The second phase, which began in January 2014, involves enrolling about 4,000 people into Medicaid who "appear to also be eligible for Medicaid but have not yet enrolled," Finch said. These are people who are receiving Food Stamps whose income information indicates they are eligible, he said. This would enroll more children and pregnant women, as well as parents of the children added, senior citizens, disabled citizens and former foster children ages 18 to 26.

Human Services is working with the Centers for Medicare and Medicaid Services on approval of an outreach and enrollment system "with minimal administrative burden," which CMS has said it will approve very soon, Finch said.

The third expansion will increase the income eligibility limits for all covered groups. The fourth will add childless adults as a new covered group, he said.

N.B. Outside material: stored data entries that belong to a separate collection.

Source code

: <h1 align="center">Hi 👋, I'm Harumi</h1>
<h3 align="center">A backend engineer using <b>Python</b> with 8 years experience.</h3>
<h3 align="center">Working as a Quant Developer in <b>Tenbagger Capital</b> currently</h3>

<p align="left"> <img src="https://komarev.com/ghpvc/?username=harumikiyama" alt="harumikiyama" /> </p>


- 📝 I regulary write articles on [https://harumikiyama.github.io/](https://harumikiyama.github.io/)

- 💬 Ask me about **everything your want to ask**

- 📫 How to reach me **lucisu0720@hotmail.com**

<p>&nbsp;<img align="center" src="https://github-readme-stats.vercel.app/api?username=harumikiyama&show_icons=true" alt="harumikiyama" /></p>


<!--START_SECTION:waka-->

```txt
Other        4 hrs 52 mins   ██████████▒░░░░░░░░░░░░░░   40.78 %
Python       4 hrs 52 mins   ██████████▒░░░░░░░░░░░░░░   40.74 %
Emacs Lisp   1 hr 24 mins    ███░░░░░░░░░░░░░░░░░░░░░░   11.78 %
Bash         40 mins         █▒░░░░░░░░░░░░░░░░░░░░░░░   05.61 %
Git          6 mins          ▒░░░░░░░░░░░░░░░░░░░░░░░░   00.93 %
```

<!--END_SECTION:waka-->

"We expect to have all of this implemented later this year. The third and fourth expansions will greatly increase the number of formerly uninsured people now covered under Medicaid," Finch said.

The Human Services budget requested $79.8 million in Fiscal Year 2015 local funds, with $62.3 million from the General Fund, paying for regular operations of the department’s 10 divisions. Another $5.5 million is from the Miscellaneous section of the budget, with $3 million of that for Medicaid matching funds; $1.5 million for the Energy Crisis Assistance Program and half a million to pay for four nursing home beds at Sea View Nursing Home. Another $1.8 million is expected from the V.I. Lottery for the Pharmaceutical Assistance Fund and $1 million from the Crisis Intervention Fund.

Human Services expects $68.7 million in federal funds and it expects to distribute "at least" $55 million for Supplementary Nutritional Assistance Program Food Stamps. Taken all together, Human Services will manage about $196.6 million in FY15, with 37 percent from local funds and 63 percent federal, according to Finch.

Also Monday, V.I. Chief Labor Negotiator Valdemar Hill testified in support of the Office of Collective Bargaining’s budget request of $6921,000. Hill said the entire budget is to come from the Union Arbitration Award and Government Employee Increment Fund.

Personnel wages and salaries account for $436,000 of that, and Social Security, Medicare and benefits another $134,000. The office also budgets $73,000 for "other services," such as communications, custodial services and various professional services. Utilities comprise $17,000 or 2.4 percent of the budget.